Okay. Great. And then my second question here. The one thing that's interesting to me is you mentioned in your press release, it was a record quarter when it came to new customers, but some quick math shows that the AOV for those new customers, it seems to be a bit higher than the overall AOV that you were able to deliver in the quarter, if I have my math right there.
So one, I mean, is that actually the case? And then two, is there anything specific in your offering that seems to be resonating a little bit more with your newer customers now as opposed to that recurring base that you've built up?
Yes. Luke, you're right to notice the AOV increase and it was substantial, up about 22% in the quarter. We've had a lot of success with the premium segment over the last couple of quarters. That includes daily modality contact lenses and some of the premium eyeglasses lenses such as digital progressives. So we've continued to invest there as you'd expect. And really, as we step back, this makes sense because for the customer that's looking online, the value delta is much more significant in absolute dollars on some of those premium segments and the convenience can't be beat. So expect us to continue to invest there.
Great. Last question, and then I'll pass the line. Joe, you touched on at the end of your prepared remarks that you'd be expanding the offering of designer glasses that you guys have on the site in Q4. Just curious to know if you can share what specifically that's driving that? Because I know the branded strategy for you guys, of course, has been critical. So just curious to know how, I guess, the expansion of the designer offerings is complementary to that?
Sure, Luke. Yes, we've had great performance on the Kits line. And just as you heard in the prepared remarks, continue to expand over 190 new SKUs on the Kits line. As we've expanded our glasses business and had success in segments like insurance, we've been broadening the offering of branded frames. Now these frames still come with -- regardless of the brand, they still come with the Kits prescription lens. They still come in the Kits box delivered on your door in a day or 2.
But it's our view that if we want to make eye care easy for every customer, we want to provide them with the widest selection of products in the market, and that includes branded frames. So we broadened our offering starting in Q4. It's fairly substantial and you will see it build to thousands of new SKUs throughout the quarter.
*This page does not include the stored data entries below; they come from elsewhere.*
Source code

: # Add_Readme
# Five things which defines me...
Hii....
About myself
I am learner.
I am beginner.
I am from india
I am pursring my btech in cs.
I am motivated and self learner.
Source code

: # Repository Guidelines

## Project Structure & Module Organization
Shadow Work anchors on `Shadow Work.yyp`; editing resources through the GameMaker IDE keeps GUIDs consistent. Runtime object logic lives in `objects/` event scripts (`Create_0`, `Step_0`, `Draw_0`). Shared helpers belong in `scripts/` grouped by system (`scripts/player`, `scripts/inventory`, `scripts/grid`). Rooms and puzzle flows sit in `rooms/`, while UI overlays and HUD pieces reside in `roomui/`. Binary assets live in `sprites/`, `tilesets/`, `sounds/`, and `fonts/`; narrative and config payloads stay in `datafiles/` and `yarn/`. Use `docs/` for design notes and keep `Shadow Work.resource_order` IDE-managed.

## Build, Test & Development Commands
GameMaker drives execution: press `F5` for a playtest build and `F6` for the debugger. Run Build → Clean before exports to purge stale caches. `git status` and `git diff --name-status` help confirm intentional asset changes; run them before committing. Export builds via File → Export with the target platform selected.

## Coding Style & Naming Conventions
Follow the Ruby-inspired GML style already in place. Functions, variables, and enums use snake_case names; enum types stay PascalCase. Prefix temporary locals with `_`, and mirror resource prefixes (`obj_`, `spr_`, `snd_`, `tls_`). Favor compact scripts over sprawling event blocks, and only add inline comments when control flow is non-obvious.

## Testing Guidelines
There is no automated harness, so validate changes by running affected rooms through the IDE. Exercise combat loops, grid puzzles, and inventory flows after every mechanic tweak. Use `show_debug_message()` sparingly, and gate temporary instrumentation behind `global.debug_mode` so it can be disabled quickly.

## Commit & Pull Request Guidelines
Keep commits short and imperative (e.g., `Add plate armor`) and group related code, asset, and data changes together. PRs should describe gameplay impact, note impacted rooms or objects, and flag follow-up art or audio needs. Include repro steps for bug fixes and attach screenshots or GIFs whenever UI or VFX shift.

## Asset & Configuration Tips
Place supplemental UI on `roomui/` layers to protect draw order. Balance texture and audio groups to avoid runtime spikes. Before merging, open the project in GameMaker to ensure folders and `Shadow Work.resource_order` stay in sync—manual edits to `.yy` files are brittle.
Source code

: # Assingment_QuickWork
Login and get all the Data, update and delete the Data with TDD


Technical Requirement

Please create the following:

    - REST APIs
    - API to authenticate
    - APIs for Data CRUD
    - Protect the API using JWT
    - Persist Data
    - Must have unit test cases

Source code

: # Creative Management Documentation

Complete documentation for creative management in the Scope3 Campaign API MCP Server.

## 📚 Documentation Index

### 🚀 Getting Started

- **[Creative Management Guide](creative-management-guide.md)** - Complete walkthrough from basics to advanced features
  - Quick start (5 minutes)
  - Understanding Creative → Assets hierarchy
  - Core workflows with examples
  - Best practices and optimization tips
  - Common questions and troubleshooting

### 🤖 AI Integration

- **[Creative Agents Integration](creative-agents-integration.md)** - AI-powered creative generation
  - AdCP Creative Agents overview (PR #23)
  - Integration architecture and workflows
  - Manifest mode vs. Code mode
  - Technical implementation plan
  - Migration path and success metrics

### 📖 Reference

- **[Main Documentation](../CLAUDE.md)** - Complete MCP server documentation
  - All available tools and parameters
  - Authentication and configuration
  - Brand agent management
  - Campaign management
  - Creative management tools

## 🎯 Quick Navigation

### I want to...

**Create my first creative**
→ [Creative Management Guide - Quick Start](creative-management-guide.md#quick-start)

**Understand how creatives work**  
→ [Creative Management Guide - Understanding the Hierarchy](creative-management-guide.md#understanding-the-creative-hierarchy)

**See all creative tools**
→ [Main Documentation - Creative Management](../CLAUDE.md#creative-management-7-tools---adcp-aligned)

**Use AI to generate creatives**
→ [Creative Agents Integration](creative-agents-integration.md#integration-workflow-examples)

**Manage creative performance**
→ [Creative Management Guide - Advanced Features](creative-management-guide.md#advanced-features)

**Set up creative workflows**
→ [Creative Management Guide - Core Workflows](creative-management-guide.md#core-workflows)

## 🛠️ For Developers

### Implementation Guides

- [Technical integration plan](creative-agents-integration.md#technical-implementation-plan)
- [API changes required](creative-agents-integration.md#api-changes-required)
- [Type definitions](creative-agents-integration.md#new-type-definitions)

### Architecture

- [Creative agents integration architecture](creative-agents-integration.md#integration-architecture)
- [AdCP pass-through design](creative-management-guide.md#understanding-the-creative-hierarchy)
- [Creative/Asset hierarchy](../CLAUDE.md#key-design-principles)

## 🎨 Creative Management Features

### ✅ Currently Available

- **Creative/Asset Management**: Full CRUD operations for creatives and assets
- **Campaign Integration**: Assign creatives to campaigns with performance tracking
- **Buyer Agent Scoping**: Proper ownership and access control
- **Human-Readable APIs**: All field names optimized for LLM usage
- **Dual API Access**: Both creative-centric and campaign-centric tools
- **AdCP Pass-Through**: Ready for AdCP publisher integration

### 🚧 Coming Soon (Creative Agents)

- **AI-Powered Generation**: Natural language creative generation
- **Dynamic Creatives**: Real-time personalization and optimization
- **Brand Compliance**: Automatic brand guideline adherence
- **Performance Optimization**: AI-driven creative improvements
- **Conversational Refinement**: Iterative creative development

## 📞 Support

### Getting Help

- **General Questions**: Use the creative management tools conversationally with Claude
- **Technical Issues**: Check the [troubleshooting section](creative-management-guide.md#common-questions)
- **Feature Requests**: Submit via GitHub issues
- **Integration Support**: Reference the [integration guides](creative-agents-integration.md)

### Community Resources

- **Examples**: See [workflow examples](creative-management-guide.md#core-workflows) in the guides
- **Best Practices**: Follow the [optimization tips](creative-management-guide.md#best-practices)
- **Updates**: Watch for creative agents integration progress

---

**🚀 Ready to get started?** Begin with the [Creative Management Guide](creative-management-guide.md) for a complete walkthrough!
And our next question comes from the line of Doug Cooper of Beacon Securities.
Congratulation on a great quarter. Just going back to the Q4 guidance, Roger and Joe, 39% year-over-year increase at the midpoint, that would by my calculation that we're looking at would be the highest growth rate in the company's history, certainly over the last 8 quarters. And coming off the higher base, obviously, significant. Do you see that momentum continuing into 2025?
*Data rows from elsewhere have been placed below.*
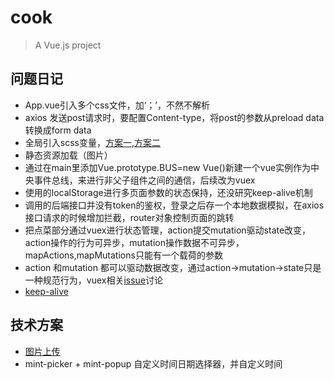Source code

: # cook

> A Vue.js project


## 问题日记
* App.vue引入多个css文件，加‘；’，不然不解析
* axios 发送post请求时，要配置Content-type，将post的参数从preload data转换成form data
* 全局引入scss变量，[方案一](https://hopkinson.github.io/2017/06/30/Vue%E4%B8%ADSASS%E5%A6%82%E4%BD%95%E5%85%A8%E5%B1%80%E4%BD%BF%E7%94%A8%E5%8F%98%E9%87%8F%EF%BC%8Cmixin%EF%BC%8C%E6%88%96%E8%80%85function/),[方案二](https://github.com/shakacode/sass-resources-loader)
* 静态资源加载（图片）
* 通过在main里添加Vue.prototype.BUS=new Vue()新建一个vue实例作为中央事件总线，来进行非父子组件之间的通信，后续改为vuex
* 使用的localStorage进行多页面参数的状态保持，还没研究keep-alive机制
* 调用的后端接口并没有token的鉴权，登录之后存一个本地数据模拟，在axios接口请求的时候增加拦截，router对象控制页面的跳转
* 把点菜部分通过vuex进行状态管理，action提交mutation驱动state改变，action操作的行为可异步，mutation操作数据不可异步，mapActions,mapMutations只能有一个载荷的参数
* action 和mutation 都可以驱动数据改变，通过action->mutation->state只是一种规范行为，vuex相关[issue](https://github.com/vuejs/vuex/issues/587)讨论
* [keep-alive](http://www.jianshu.com/p/0b0222954483)



## 技术方案
* [图片上传](http://blog.csdn.net/xiaogezl/article/details/70156500)
* mint-picker + mint-popup 自定义时间日期选择器，并自定义时间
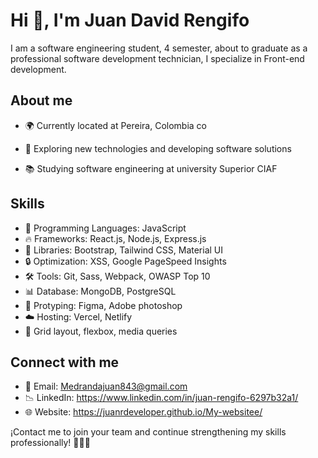 # Hi 👋, I'm Juan David Rengifo 

I am a software engineering student, 4 semester, about to graduate as a professional software development technician, I specialize in Front-end development.


## About me

- 🌍 Currently located at Pereira, Colombia co</p>
- 🧐 Exploring new technologies and developing software solutions</p>
- 📚 Studying software engineering at university Superior CIAF</p>

## Skills

- 📌 Programming Languages: JavaScript
- 🔥 Frameworks: React.js, Node.js, Express.js
- 🔋 Libraries: Bootstrap, Tailwind CSS, Material UI
- 🔒 Optimization: XSS, Google PageSpeed Insights
- 🛠️ Tools: Git, Sass, Webpack, OWASP Top 10
- 📊 Database: MongoDB, PostgreSQL
- 🎨 Protyping: Figma, Adobe photoshop
- ☁️ Hosting: Vercel, Netlify
- 📱 Grid layout, flexbox, media queries



## Connect with me

- 📩 Email: Medrandajuan843@gmail.com
- 📉 LinkedIn: https://www.linkedin.com/in/juan-rengifo-6297b32a1/
- 🌐 Website: https://juanrdeveloper.github.io/My-websitee/

¡Contact me to join your team and continue strengthening my skills professionally! 👨🏽‍💻
    
 
 




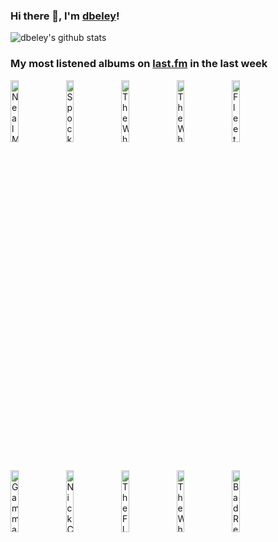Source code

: ### Hi there 👋, I'm [dbeley](https://dbeley.ovh/en)!

![dbeley's github stats](https://github-readme-stats.vercel.app/api?username=dbeley)

### My most listened albums on [last.fm](https://www.last.fm/user/d_beley) in the last week

[<img src='https://lastfm.freetls.fastly.net/i/u/300x300/0bf03783b96c400ba1987daf13e3caad.png' width='16%' height='16%' alt='Neal Morse - Testimony'>](https://www.last.fm/music/neal%2bmorse/testimony)&nbsp;
[<img src='https://lastfm.freetls.fastly.net/i/u/300x300/7338f53b77a242b2b6ecf40f09ed00dd.png' width='16%' height='16%' alt='Spocks Beard - Snow'>](https://www.last.fm/music/spock%2527s%2bbeard/snow)&nbsp;
[<img src='https://lastfm.freetls.fastly.net/i/u/300x300/a6ac6c0f2a034c418b570fed0039ee05.png' width='16%' height='16%' alt='The Who - The Who Sell Out'>](https://www.last.fm/music/the%2bwho/the%2bwho%2bsell%2bout)&nbsp;
[<img src='https://lastfm.freetls.fastly.net/i/u/300x300/bebb8d10584476637dd9bb715d4c0b59.jpg' width='16%' height='16%' alt='The Who - Tommy'>](https://www.last.fm/music/the%2bwho/tommy)&nbsp;
[<img src='https://lastfm.freetls.fastly.net/i/u/300x300/89d9161344804e1c9723c2ce6191a3e6.png' width='16%' height='16%' alt='Fleetwood Mac - Tusk'>](https://www.last.fm/music/fleetwood%2bmac/tusk)&nbsp;
<br>
[<img src='https://lastfm.freetls.fastly.net/i/u/300x300/d6efef648dec4ee6871b4903e7c0bbcd.jpg' width='16%' height='16%' alt='Gamma Ray - Land of the Free'>](https://www.last.fm/music/gamma%2bray/land%2bof%2bthe%2bfree)&nbsp;
[<img src='https://lastfm.freetls.fastly.net/i/u/300x300/8413102090134ccd997de61974324e0e.jpg' width='16%' height='16%' alt='Nick Cave & The Bad Seeds - Abattoir Blues / The Lyre of Orpheus'>](https://www.last.fm/music/nick%2bcave%2b%2526%2bthe%2bbad%2bseeds/abattoir%2bblues%2b%252f%2bthe%2blyre%2bof%2borpheus)&nbsp;
[<img src='https://lastfm.freetls.fastly.net/i/u/300x300/f20da0bcad8c4055863b9fff1fefcfc3.jpg' width='16%' height='16%' alt='The Flower Kings - Stardust We Are'>](https://www.last.fm/music/the%2bflower%2bkings/stardust%2bwe%2bare)&nbsp;
[<img src='https://lastfm.freetls.fastly.net/i/u/300x300/e68ee49abf6daf2f36a29cdf9089c9f3.jpg' width='16%' height='16%' alt='The Who - Quadrophenia'>](https://www.last.fm/music/the%2bwho/quadrophenia)&nbsp;
[<img src='https://lastfm.freetls.fastly.net/i/u/300x300/8ccf72110f0b145cd829451838b9e11e.jpg' width='16%' height='16%' alt='Bad Religion - Suffer'>](https://www.last.fm/music/bad%2breligion/suffer)&nbsp;
<br>
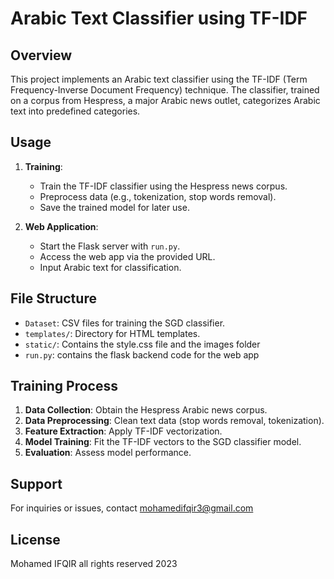 # Arabic Text Classifier using TF-IDF

## Overview

This project implements an Arabic text classifier using the TF-IDF (Term Frequency-Inverse Document Frequency) technique. The classifier, trained on a corpus from Hespress, a major Arabic news outlet, categorizes Arabic text into predefined categories.

## Usage

1. **Training**:

   - Train the TF-IDF classifier using the Hespress news corpus.
   - Preprocess data (e.g., tokenization, stop words removal).
   - Save the trained model for later use.

2. **Web Application**:

   - Start the Flask server with `run.py`.
   - Access the web app via the provided URL.
   - Input Arabic text for classification.

## File Structure

- `Dataset`: CSV files for training the SGD classifier.
- `templates/`: Directory for HTML templates.
- `static/`: Contains the style.css file and the images folder
- `run.py`: contains the flask backend code for the web app

## Training Process

1. **Data Collection**: Obtain the Hespress Arabic news corpus.
2. **Data Preprocessing**: Clean text data (stop words removal, tokenization).
3. **Feature Extraction**: Apply TF-IDF vectorization.
4. **Model Training**: Fit the TF-IDF vectors to the SGD classifier model.
5. **Evaluation**: Assess model performance.

## Support

For inquiries or issues, contact mohamedifqir3@gmail.com

## License
Mohamed IFQIR all rights reserved 2023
Yes. Doug, I think we've got visibility into Q4. As Joe touched on, with such a strong recurring revenue base, it gives us a lot of confidence in where we sit right now. We talked about how the team is executing across all functions. So yes, we feel good about the Q4 guide.
I think we're not in a position where we want to start thinking too much into 2025. As a management team, we're heads down focused on executing this Q. And that's how I think about it. But the model is gaining momentum over the past couple of quarters. It is driven by both returning and it's driven by new. It's driven by execution of all of our teams. It's not just a marketing exercise. It's also the fulfillment, the teams in customer service and the teams in fulfillment, as Joe talked about, getting products out very quickly, manufacturing high quality in less than a day and getting them out to customers. So all those things are resonating. And yes, we're seeing a lot of momentum right now. We feel pretty good about the model itself right now. We think there's still lots of flex in it. And we're looking forward to what 2025 and beyond is going to bring.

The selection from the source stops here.